Obama faced "constraints" as president to condemn killings of Black Americans

Former U.S. President Barack Obama speaks during a drive-in rally while campaigning for Democratic nominee Joseph Biden, on October 21, 2020 in Philadelphia, Pennsylvania.
Former President Obama in Philadelphia in October. Photo: Michael M. Santiago/Getty Images

Former President Obama said Wednesday that "institutional constraints" stopped him from speaking out against the killings of Black Americans when he was in office.

Driving the news: The former president made the comments during the My Brother's Keeper Leadership Forum, which discussed activism since the May 2020, murder of George Floyd.

What he's saying: "There were some frustrations for me in my institutional role," Obama said, citing unrest in Ferguson, Missouri, following the fatal 2014 shooting of Black teenager Michael Brown by a white police officer.

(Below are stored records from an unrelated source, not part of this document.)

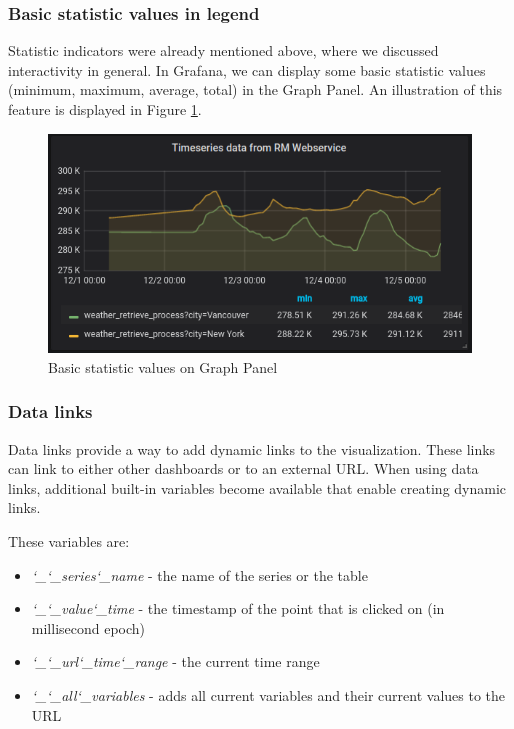 \subsubsection{Basic statistic values in legend}

Statistic indicators were already mentioned above, where we discussed interactivity in general. In Grafana, we can display some basic statistic values (minimum, maximum, average, total) in the Graph Panel. An illustration of this feature is displayed in Figure \ref{fig:basic-statistics}.

\begin{figure}[H]
	\centering
	\includegraphics[width=130mm, keepaspectratio]{figures/basic-statistics.png}
	\caption{Basic statistic values on Graph Panel}
	\label{fig:basic-statistics}
\end{figure}

\subsubsection{Data links}

Data links provide a way to add dynamic links to the visualization. These links can link to either other dashboards or to an external URL. When using data links, additional built-in variables become available that enable creating dynamic links.  \cite{grafana-graph-datalink}

These variables are:
\begin{itemize}
	\item \emph{\char`_\char`_series\char`_name} - the name of the series or the table
	\item \emph{\char`_\char`_value\char`_time} - the timestamp of the point that is clicked on (in millisecond epoch)
	\item \emph{\char`_\char`_url\char`_time\char`_range} - the current time range
	\item \emph{\char`_\char`_all\char`_variables} - adds all current variables and their current values to the URL
\end{itemize}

  • "I went as far as I could just commenting on cases like Trayvon Martin," he said of the Black teenager shot and killed by then-neighborhood watch volunteer George Zimmerman in 2012.
  • Obama explained that in those instances he did "not in any way want to endanger" the Justice Department in its "capacity to go in, investigate and potentially charge perpetrators."
  • This meant he "could not come down or appear to come down decisively in terms of guilt or innocence in terms of what happened," the former president added.

Of note: Obama noted that when he won in 2012, he didn't have congressional or gubernatorial majorities, which prevented him from pushing through social justice reforms.

  • "All the reform initiatives that we were coming up with, and the ideas that had been generated, we weren't able to translate into as bold a set of initiatives as I would have wanted," he said.